Beginning with the first line of the entries below, quote each line until you reach and include the line with "Market making is a".

(PROVIDED RECORDS)

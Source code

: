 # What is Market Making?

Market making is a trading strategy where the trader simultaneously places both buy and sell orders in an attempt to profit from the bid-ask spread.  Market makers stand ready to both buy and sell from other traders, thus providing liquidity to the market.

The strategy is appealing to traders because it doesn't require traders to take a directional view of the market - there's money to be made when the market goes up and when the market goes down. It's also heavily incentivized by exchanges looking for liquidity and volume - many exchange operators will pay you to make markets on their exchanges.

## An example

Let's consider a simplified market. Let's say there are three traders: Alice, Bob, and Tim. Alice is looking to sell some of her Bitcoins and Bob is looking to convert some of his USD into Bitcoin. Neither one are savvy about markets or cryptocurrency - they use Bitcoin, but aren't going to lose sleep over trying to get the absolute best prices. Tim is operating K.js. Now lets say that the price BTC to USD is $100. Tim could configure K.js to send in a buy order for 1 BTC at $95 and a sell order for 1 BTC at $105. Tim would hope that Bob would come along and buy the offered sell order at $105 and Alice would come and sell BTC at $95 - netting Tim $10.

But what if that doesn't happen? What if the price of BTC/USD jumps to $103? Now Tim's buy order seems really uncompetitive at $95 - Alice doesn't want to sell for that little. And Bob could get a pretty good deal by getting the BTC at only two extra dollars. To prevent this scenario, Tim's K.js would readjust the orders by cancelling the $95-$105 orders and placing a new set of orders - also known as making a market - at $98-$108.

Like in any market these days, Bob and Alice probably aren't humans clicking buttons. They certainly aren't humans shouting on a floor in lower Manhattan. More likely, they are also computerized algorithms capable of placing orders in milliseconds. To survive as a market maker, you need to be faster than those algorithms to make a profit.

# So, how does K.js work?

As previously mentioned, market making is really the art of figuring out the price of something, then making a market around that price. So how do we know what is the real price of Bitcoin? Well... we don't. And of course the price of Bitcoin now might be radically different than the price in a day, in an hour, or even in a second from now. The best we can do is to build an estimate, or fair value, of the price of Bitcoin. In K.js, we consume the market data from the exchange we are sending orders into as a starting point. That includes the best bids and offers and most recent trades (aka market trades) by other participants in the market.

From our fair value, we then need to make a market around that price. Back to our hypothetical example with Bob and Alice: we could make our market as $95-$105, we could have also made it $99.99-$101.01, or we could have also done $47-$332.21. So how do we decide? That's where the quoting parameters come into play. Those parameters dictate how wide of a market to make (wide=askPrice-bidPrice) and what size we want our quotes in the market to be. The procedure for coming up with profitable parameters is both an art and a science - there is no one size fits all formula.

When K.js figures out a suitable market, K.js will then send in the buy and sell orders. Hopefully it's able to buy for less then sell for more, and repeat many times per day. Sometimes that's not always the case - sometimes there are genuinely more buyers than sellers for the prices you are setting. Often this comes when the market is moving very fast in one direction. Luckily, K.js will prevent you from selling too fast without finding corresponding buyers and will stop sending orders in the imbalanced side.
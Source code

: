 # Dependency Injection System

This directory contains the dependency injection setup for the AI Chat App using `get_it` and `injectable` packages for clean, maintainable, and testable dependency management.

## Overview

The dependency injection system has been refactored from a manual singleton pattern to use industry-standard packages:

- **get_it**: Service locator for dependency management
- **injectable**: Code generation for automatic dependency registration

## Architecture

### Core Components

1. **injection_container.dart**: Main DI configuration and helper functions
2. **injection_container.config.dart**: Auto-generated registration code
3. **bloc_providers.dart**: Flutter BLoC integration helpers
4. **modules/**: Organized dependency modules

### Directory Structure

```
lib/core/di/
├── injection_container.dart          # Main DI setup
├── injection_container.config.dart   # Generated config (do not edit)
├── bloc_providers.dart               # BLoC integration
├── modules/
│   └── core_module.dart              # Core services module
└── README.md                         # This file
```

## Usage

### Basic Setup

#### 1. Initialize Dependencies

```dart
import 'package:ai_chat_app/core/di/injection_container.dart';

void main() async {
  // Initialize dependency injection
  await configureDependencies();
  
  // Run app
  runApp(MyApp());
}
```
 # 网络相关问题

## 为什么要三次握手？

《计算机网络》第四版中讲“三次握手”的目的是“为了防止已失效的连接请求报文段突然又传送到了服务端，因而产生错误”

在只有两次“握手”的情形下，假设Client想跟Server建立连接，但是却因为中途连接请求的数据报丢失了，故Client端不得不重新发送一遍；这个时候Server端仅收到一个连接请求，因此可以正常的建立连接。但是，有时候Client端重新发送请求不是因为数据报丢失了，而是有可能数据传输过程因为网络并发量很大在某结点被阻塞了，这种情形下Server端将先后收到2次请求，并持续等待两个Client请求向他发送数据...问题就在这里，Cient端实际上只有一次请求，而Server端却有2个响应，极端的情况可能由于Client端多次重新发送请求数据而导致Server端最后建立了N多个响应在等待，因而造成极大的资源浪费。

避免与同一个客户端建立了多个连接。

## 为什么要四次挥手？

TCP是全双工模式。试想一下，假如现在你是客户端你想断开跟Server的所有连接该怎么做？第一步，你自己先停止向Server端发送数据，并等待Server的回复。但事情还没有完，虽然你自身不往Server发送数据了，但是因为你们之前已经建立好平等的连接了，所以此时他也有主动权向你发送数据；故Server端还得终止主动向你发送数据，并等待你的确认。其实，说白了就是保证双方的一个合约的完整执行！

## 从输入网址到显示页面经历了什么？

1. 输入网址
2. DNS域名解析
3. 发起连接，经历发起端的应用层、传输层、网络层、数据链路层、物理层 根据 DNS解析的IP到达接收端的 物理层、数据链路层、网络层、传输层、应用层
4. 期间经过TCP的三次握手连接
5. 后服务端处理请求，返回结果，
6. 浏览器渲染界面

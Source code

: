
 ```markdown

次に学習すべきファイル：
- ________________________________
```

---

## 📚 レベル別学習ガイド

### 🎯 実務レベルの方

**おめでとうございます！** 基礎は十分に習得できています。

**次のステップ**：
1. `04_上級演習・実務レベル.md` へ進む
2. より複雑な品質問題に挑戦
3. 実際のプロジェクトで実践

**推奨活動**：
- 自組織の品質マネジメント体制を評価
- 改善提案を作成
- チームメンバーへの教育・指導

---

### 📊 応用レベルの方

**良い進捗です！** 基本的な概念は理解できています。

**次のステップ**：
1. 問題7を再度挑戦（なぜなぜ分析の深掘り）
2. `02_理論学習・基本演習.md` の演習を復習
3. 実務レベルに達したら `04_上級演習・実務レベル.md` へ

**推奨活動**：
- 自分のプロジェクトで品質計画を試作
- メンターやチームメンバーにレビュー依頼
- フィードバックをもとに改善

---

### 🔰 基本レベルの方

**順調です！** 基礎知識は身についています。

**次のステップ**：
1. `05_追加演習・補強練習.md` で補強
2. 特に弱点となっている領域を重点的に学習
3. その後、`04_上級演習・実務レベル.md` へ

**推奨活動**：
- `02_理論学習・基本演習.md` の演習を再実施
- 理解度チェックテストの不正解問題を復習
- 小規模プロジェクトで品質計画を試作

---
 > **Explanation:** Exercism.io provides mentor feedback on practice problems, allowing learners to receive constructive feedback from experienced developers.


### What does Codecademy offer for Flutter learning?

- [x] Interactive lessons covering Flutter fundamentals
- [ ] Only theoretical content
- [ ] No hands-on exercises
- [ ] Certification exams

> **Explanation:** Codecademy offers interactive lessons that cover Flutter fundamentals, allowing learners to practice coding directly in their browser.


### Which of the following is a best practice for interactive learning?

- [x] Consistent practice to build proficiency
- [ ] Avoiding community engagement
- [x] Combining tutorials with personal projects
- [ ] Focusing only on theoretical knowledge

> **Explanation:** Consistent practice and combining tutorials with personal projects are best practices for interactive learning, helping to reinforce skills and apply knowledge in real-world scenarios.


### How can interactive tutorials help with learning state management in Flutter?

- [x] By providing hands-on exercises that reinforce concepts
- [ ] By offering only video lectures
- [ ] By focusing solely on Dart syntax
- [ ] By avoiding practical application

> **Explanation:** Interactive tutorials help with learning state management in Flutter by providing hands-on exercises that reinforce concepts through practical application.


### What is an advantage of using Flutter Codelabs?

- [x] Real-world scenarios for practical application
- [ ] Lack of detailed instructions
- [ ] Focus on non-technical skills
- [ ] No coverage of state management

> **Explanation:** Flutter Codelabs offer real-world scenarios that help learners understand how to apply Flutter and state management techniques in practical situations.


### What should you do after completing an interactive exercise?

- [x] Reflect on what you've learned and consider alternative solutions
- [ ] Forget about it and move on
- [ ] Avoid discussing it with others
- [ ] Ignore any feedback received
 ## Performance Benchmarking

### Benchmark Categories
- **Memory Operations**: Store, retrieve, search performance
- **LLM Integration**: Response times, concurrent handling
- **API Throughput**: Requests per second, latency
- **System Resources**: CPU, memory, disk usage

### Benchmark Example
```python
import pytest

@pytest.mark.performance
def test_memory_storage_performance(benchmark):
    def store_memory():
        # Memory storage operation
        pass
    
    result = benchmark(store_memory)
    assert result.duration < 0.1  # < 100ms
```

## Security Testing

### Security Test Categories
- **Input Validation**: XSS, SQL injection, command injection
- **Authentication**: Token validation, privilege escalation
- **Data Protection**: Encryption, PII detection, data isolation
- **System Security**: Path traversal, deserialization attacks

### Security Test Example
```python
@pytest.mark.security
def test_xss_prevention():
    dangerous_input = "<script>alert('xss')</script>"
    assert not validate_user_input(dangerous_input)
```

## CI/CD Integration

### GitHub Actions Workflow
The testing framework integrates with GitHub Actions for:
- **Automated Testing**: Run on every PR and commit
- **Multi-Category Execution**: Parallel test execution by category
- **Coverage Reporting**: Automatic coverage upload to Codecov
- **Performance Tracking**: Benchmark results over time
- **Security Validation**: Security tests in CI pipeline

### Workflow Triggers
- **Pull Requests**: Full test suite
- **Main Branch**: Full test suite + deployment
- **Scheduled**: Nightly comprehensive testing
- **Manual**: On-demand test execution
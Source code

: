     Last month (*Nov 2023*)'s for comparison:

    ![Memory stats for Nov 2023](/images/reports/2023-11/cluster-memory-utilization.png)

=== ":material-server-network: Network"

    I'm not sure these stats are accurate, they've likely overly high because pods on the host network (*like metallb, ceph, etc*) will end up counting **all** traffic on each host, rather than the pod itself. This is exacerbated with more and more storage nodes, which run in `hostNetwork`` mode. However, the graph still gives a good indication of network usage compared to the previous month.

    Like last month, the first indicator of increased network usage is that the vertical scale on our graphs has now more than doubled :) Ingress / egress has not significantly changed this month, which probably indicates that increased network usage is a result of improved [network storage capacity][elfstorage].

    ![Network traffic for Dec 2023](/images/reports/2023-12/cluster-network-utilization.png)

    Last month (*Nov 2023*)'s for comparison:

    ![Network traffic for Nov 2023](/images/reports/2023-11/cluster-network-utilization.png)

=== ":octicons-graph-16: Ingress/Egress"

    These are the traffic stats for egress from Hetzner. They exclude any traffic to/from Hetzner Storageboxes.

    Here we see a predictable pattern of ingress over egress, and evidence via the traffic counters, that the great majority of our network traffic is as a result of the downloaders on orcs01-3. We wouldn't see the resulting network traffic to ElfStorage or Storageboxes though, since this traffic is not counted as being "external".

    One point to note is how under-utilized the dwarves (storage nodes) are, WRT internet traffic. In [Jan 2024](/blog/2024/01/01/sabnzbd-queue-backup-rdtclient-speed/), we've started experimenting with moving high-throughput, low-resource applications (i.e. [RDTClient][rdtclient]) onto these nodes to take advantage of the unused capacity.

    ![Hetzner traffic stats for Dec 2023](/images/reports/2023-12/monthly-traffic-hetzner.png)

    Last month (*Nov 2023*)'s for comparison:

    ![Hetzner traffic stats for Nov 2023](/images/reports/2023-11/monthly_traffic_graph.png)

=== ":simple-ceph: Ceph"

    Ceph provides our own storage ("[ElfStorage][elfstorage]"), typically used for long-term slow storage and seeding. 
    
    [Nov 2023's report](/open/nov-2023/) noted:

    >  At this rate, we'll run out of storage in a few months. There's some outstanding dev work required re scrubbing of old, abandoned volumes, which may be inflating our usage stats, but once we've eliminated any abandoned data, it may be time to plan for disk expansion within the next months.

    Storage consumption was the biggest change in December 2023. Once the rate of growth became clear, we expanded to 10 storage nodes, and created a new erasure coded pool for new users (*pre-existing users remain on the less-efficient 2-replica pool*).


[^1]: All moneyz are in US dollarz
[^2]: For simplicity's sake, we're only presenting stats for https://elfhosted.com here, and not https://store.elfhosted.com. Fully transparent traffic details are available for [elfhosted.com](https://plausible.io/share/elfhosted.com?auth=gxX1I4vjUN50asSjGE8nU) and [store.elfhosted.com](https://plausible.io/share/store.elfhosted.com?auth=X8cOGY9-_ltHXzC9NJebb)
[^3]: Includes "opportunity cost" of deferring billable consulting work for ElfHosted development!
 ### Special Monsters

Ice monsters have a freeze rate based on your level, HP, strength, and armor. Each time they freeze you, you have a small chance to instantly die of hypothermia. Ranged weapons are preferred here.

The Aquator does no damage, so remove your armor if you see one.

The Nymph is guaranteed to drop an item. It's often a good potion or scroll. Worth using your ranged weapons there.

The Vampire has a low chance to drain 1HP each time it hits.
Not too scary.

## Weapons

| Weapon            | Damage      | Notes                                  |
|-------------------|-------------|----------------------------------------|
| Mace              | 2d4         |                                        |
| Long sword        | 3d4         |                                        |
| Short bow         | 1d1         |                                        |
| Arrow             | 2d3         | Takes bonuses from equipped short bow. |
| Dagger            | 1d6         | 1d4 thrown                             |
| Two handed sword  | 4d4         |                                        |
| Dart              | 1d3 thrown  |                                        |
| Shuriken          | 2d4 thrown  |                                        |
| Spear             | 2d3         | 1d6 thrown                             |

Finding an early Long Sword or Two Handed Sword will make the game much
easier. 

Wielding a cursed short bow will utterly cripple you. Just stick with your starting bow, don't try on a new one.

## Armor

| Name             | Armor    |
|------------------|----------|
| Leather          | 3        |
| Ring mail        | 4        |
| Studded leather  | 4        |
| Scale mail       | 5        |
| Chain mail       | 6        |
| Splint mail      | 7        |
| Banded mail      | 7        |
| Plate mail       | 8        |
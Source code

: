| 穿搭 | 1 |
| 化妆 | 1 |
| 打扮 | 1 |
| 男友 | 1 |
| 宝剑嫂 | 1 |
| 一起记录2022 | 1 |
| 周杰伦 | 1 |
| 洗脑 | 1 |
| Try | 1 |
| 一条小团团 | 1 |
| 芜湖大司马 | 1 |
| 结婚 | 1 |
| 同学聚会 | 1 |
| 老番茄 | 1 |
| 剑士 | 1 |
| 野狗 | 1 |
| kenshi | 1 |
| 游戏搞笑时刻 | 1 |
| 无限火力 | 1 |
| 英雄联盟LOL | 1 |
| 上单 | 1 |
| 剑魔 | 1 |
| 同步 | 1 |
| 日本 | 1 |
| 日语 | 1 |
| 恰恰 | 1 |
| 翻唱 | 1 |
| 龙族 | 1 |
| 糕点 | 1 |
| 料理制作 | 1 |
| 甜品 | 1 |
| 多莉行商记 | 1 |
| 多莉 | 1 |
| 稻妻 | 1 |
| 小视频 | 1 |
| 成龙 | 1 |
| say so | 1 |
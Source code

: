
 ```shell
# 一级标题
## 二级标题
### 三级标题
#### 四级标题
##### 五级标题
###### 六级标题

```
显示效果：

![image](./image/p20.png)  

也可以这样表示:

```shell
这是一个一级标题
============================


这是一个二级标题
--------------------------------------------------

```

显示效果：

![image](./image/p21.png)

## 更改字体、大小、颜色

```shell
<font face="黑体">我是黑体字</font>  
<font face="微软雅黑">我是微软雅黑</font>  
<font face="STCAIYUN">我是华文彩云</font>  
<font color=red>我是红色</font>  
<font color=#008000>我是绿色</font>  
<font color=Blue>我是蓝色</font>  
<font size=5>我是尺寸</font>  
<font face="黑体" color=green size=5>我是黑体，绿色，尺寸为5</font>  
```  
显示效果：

(End PROVIDED RECORDS)

* [EXERCISE RESPONSE]:
Source code

: # What is Market Making?

Market making is a trading strategy where the trader simultaneously places both buy and sell orders in an attempt to profit from the bid-ask spread.  Market makers stand ready to both buy and sell from other traders, thus providing liquidity to the market.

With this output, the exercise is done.